Required work: Search the entries below for the string "optimize" and copy the lines that hold it.
------------------------------
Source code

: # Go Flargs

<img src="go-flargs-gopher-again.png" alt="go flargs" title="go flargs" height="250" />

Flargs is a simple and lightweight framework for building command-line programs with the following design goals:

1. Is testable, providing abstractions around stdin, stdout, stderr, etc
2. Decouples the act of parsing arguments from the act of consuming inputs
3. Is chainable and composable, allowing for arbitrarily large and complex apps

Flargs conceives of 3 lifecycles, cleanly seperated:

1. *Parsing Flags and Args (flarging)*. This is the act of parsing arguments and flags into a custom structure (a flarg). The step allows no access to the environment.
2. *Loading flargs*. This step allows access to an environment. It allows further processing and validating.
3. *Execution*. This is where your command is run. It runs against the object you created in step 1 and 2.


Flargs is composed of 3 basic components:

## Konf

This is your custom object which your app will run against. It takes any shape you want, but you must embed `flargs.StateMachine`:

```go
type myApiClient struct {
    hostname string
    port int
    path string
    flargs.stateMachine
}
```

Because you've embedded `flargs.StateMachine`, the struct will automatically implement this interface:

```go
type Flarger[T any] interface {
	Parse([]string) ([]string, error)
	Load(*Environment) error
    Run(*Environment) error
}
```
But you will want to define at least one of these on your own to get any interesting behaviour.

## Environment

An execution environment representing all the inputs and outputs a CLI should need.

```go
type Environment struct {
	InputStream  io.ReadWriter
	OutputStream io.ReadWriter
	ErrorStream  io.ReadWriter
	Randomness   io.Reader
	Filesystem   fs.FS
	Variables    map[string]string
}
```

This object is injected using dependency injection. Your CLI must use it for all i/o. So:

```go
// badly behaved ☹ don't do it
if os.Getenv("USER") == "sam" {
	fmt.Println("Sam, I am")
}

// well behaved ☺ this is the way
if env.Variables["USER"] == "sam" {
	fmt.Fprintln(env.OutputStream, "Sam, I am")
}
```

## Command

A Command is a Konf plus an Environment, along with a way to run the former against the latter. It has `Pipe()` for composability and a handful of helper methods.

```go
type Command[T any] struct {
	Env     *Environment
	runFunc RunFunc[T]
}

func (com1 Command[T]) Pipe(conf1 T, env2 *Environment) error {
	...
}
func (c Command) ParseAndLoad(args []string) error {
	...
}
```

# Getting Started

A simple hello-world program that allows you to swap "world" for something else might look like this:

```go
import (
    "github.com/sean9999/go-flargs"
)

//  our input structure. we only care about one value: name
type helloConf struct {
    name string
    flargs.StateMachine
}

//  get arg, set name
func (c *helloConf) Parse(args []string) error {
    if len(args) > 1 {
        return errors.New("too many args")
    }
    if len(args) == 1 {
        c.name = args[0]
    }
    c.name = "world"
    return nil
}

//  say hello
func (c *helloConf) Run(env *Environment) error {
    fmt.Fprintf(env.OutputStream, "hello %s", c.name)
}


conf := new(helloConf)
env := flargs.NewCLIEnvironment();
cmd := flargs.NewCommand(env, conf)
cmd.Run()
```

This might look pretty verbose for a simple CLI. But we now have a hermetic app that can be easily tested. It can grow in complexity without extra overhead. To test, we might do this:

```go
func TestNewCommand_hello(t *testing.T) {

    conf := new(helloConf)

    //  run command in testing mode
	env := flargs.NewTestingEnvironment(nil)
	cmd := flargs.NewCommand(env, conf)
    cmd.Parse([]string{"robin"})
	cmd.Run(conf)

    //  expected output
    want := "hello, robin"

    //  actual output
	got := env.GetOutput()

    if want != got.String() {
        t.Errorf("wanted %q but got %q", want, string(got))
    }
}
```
------------------------------
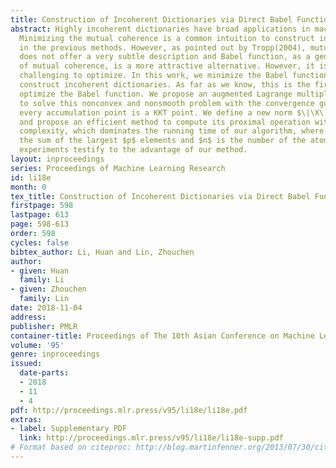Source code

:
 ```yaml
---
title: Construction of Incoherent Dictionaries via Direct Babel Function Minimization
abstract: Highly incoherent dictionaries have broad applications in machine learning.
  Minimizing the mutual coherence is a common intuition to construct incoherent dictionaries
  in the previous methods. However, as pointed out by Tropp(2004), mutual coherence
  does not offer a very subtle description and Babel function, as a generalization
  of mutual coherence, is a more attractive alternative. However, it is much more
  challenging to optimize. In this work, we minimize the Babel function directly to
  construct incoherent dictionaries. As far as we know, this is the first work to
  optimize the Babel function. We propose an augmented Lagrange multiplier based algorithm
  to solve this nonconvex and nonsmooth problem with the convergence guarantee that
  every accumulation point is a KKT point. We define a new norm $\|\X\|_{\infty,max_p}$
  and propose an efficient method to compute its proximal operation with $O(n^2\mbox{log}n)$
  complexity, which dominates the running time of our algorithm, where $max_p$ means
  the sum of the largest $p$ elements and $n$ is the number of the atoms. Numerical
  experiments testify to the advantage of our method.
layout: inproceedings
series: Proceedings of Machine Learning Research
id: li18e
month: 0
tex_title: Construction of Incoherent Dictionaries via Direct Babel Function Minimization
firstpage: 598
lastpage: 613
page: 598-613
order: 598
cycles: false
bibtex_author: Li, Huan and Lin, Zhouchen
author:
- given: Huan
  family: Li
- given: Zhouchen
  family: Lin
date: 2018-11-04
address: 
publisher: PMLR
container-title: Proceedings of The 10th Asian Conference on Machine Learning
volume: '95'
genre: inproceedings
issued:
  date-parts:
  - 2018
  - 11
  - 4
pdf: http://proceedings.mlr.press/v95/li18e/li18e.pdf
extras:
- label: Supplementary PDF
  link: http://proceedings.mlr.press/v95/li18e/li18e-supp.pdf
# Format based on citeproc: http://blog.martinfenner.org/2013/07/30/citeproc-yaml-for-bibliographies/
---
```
------------------------------
Answer space:
  challenging to optimize. In this work, we minimize the Babel function directly to
  optimize the Babel function. We propose an augmented Lagrange multiplier based algorithm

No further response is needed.